The risk assessment was not suitable and sufficient to manage risks to the public but the flying display director thought it was. It did not consider which aircraft would be displaying, where they would operate or how to prevent a hazard.

Andrew Blackie, senior investigator for operations, said the risk assessments had not been “fit for purpose”.

The report said: “The CAA had not established an acceptable level of safety performance for display flying.”

While the report looked at the actions of the pilot, principal AAIB investigator Julian Firth said it wanted to go further to look at how the industry as a whole could be made safer.

As such the AAIB has called for the Government to review the way the entire industry is regulated by the CAA in the wake of the crash.

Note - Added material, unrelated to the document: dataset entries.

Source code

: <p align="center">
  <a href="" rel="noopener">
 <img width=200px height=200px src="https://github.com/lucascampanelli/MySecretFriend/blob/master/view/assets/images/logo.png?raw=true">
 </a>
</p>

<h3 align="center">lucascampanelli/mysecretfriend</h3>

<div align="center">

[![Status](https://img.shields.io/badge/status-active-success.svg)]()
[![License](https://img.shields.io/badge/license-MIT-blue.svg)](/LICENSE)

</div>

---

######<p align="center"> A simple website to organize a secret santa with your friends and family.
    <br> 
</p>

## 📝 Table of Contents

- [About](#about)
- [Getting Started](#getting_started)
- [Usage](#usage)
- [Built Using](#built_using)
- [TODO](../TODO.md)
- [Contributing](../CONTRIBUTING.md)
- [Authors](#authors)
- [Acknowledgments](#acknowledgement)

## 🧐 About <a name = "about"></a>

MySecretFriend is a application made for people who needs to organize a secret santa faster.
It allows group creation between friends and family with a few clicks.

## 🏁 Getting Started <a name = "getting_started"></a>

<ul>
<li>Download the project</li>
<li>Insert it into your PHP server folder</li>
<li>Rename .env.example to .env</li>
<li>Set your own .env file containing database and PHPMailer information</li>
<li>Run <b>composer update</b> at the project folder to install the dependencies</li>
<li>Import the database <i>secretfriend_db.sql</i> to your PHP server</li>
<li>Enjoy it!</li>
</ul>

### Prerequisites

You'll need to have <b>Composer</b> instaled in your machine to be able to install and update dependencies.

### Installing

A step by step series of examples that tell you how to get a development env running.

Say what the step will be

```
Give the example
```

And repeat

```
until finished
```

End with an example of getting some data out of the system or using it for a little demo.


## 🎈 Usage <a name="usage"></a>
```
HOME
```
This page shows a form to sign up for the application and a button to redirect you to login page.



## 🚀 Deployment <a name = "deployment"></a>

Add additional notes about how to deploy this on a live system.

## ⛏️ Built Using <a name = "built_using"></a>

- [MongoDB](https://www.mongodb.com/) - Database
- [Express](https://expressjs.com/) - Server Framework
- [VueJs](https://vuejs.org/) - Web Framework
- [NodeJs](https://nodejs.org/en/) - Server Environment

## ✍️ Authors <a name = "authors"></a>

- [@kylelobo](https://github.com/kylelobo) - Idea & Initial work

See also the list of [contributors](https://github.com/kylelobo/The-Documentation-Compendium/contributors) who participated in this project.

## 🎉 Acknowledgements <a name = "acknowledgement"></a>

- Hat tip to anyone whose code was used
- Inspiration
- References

The CAA inspected just eight out of 281 airshows in 2014, fewer than three per cent, and 18 out of 254 in 2015, including seven after the crash. It had no other means of determining they were safe other than to visit.

James Healy-Pratt, head of aviation at Stewarts Law, represents relatives of six victims, said it was a “significant” step to call in the Department for Transport to conduct a review.

He said: “It is really striking, it is clear there has not been proper preparation and regulation. Having an independent review is what needed to be done.

“There appear to be holes in the system. It wasn’t a particularly professional operation from the start.”

“I think the report was quite thorough and we got about 90 per cent of the truth.”

Phil Giles, a former air accidents investigator who lives in Emsworth, said it was quite unusual for the AAIB to call in the Government to conduct a review and it could see significant changes to the industry.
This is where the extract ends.